• _WORK TASK_
Whenever a line in the material below contains "article", copy that line.

• _INPUT_
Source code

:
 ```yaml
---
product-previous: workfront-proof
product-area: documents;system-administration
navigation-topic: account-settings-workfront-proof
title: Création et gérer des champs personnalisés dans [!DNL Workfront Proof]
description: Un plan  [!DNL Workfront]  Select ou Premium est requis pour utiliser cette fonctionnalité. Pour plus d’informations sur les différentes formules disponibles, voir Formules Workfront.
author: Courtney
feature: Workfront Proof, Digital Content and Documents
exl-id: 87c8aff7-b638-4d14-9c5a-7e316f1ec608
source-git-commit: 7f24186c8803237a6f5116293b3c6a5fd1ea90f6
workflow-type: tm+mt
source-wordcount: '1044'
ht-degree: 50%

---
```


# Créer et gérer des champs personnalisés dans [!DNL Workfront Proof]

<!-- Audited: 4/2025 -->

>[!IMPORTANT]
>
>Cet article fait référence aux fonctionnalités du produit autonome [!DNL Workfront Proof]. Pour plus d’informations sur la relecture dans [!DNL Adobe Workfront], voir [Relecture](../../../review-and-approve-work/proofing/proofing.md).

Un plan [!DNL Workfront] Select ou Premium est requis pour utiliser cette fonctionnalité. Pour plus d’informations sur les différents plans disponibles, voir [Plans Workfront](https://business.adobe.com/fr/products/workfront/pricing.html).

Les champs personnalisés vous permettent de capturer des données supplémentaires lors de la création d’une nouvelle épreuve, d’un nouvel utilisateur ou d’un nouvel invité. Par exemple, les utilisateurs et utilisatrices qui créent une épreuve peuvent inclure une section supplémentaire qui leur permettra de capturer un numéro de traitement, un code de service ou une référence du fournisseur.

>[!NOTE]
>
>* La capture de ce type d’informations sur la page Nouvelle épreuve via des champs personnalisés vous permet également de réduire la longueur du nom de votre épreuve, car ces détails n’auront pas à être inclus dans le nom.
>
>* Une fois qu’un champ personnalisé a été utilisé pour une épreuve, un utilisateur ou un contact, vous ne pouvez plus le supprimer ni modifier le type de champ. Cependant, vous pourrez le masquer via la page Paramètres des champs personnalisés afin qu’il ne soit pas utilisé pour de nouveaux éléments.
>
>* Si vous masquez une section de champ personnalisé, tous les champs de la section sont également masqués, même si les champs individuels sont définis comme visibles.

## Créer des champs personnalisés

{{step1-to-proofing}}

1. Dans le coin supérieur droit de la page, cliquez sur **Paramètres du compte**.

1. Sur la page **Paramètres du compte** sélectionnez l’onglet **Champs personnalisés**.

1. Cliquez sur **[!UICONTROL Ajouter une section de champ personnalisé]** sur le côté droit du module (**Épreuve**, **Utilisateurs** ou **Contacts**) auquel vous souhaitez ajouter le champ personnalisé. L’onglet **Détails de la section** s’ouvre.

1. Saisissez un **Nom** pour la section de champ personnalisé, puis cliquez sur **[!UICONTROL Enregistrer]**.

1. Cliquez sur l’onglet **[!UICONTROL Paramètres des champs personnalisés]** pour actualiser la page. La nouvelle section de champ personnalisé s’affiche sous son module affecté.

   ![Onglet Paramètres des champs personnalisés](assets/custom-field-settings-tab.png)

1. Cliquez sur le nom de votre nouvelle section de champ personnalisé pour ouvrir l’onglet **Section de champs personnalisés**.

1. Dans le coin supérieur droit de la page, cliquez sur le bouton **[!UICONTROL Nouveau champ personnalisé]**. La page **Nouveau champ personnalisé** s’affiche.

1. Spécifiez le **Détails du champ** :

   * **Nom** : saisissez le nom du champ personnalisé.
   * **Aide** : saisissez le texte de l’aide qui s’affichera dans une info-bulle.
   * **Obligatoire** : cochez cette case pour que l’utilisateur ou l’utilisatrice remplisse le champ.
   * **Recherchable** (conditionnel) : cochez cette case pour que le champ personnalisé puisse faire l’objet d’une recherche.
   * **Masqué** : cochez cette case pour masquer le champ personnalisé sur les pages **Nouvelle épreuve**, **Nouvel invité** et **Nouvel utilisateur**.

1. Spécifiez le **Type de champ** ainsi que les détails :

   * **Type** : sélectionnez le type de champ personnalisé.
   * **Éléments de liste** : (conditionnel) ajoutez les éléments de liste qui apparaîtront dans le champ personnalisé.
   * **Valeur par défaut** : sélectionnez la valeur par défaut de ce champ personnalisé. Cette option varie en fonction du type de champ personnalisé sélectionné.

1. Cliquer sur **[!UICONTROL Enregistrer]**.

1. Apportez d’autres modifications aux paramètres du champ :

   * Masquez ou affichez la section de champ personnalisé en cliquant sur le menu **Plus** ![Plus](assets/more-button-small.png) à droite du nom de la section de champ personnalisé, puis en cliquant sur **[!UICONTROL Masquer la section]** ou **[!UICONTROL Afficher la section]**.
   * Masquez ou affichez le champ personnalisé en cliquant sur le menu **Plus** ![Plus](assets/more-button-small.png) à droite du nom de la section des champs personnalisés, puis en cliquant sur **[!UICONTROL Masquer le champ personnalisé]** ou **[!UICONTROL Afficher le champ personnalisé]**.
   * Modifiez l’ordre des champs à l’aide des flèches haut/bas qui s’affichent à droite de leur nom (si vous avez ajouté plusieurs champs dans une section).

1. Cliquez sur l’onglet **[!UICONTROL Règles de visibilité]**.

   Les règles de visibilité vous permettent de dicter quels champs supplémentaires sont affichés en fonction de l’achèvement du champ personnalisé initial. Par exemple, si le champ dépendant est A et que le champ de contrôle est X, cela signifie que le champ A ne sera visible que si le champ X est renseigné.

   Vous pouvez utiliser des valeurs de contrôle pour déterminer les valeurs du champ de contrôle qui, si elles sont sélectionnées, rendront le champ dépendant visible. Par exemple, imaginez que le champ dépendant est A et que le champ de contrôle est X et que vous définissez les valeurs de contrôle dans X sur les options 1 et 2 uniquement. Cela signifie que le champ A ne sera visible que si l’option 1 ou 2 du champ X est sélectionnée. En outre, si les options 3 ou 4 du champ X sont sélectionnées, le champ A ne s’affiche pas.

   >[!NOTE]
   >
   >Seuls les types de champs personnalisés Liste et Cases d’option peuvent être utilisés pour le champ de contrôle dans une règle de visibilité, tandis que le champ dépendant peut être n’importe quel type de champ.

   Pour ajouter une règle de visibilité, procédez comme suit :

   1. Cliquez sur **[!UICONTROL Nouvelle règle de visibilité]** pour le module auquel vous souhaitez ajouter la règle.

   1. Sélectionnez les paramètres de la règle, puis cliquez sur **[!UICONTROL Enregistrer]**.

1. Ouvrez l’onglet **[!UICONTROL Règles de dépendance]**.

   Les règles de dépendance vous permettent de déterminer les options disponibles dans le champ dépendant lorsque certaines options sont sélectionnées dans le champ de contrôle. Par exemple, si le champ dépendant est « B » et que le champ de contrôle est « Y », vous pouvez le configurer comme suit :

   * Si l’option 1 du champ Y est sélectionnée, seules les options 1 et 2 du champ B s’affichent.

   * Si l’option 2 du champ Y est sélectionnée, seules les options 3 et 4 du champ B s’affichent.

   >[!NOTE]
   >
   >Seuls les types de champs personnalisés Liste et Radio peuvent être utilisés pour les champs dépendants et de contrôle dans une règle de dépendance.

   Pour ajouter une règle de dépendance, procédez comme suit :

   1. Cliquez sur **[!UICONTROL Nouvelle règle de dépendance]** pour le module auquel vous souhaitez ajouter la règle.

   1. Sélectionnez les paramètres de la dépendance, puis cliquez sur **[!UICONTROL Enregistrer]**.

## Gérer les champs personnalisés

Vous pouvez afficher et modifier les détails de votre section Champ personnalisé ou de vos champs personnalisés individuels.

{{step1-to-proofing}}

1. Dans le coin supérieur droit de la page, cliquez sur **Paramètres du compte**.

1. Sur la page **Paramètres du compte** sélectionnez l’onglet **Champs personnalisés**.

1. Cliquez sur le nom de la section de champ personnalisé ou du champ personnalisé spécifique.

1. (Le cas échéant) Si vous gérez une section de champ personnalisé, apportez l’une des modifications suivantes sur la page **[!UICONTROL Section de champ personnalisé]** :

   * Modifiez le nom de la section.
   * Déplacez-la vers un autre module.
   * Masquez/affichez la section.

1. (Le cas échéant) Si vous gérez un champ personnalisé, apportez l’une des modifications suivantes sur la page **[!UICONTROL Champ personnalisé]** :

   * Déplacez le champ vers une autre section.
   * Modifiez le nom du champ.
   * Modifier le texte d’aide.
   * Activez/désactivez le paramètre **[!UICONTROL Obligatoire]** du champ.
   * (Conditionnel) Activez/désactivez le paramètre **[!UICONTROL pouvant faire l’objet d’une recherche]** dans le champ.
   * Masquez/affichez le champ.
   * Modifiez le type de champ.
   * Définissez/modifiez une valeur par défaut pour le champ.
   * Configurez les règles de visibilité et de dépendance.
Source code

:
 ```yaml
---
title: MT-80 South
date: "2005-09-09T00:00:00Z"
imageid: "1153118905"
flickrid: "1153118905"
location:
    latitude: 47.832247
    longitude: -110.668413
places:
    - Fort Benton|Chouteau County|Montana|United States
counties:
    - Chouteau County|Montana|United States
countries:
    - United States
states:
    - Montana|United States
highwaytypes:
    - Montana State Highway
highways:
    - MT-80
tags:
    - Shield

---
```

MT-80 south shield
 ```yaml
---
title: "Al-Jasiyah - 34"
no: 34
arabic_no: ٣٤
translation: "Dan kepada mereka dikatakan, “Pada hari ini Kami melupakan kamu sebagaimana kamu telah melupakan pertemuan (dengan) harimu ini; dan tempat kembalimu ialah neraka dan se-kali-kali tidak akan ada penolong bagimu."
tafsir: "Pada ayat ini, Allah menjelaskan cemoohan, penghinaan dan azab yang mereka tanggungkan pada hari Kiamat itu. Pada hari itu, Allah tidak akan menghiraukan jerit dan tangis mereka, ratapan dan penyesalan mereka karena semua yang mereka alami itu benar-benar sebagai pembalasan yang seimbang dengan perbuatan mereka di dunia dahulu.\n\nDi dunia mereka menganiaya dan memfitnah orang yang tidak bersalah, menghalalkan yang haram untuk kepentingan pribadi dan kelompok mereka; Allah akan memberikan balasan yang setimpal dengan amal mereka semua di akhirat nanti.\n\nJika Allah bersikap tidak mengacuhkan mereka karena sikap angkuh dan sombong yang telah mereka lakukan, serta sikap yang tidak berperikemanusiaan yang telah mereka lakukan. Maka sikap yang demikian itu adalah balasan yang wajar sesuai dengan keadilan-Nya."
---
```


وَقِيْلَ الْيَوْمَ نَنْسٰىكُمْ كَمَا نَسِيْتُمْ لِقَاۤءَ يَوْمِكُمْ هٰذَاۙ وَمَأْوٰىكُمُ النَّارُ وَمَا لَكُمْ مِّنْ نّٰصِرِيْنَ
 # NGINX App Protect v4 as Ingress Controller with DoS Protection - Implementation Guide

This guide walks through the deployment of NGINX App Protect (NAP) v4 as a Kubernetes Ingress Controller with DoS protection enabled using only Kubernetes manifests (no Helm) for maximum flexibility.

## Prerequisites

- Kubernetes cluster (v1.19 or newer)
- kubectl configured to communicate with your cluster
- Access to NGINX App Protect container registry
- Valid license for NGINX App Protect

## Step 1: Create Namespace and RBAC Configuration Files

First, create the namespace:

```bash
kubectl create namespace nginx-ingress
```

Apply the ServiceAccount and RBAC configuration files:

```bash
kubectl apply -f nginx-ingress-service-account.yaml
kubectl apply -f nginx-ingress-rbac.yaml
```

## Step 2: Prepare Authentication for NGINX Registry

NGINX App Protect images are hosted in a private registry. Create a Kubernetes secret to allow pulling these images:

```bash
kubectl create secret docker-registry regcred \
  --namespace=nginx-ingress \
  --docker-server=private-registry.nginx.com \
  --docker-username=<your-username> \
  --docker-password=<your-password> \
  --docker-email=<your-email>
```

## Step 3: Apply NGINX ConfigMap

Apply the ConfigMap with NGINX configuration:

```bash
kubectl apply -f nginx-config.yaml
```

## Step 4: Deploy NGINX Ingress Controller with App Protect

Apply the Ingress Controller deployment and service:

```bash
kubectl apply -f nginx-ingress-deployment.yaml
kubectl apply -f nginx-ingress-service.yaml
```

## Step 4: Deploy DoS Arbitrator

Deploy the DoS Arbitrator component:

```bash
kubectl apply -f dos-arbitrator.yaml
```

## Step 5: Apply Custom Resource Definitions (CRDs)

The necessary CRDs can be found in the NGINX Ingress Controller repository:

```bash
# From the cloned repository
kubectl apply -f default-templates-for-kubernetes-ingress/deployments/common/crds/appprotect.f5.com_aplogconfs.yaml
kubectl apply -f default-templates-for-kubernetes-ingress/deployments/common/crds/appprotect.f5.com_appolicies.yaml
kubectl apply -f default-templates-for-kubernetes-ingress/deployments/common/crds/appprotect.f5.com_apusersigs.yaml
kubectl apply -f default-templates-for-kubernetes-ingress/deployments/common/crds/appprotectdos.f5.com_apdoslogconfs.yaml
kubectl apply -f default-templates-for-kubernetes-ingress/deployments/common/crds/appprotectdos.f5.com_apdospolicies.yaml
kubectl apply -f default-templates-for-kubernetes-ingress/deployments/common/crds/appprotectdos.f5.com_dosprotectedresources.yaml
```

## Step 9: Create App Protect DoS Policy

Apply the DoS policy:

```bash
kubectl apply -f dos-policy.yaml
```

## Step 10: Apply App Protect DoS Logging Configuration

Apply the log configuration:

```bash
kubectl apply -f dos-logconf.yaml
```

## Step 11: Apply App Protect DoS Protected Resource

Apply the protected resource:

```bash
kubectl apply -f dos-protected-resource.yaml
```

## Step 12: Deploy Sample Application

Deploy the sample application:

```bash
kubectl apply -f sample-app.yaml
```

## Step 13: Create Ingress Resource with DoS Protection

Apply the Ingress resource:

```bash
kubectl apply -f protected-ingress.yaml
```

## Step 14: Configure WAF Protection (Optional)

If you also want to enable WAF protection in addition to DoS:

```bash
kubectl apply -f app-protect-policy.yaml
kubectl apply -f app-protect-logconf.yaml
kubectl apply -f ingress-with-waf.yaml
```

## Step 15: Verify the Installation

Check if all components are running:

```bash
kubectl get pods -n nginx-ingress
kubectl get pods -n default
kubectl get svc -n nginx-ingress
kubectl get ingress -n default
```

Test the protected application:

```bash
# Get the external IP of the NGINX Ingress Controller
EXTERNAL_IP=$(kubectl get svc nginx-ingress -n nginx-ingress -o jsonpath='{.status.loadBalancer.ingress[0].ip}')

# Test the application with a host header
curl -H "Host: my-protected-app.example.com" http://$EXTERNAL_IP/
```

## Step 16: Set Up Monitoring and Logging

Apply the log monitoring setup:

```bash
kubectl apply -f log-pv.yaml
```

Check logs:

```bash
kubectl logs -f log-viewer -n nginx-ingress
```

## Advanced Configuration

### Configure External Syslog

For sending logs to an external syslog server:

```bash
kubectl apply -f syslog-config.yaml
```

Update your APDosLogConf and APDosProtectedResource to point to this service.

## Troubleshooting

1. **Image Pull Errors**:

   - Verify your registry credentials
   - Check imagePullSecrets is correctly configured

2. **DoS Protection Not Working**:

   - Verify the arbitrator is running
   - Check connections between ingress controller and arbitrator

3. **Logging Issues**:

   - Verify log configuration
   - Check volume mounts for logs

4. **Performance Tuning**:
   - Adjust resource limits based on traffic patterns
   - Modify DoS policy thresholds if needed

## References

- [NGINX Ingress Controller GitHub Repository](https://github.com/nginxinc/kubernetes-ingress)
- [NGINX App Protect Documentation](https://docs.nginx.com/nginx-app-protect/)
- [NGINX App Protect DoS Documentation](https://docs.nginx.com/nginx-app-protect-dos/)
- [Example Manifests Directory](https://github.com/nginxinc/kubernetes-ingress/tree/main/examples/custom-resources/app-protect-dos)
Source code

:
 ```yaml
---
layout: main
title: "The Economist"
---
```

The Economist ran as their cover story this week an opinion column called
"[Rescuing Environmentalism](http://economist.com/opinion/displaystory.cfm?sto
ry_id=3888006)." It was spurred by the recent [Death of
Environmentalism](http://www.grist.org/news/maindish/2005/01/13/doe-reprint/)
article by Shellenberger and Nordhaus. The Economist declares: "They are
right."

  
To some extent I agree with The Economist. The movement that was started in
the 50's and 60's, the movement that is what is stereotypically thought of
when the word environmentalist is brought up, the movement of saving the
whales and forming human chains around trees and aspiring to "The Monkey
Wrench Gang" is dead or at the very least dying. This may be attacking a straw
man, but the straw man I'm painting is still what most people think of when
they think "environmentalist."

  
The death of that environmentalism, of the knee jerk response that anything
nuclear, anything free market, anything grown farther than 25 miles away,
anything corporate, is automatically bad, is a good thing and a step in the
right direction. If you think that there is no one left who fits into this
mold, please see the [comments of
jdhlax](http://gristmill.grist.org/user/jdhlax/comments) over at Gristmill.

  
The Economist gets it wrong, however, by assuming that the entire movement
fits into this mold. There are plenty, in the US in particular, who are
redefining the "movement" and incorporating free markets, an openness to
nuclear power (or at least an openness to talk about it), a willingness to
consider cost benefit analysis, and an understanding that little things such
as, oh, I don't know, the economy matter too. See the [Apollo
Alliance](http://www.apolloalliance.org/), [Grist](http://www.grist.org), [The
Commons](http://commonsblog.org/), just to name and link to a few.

• _ANSWER SPACE_
>Cet article fait référence aux fonctionnalités du produit autonome [!DNL Workfront Proof]. Pour plus d’informations sur la relecture dans [!DNL Adobe Workfront], voir [Relecture](../../../review-and-approve-work/proofing/proofing.md).
article by Shellenberger and Nordhaus. The Economist declares: "They are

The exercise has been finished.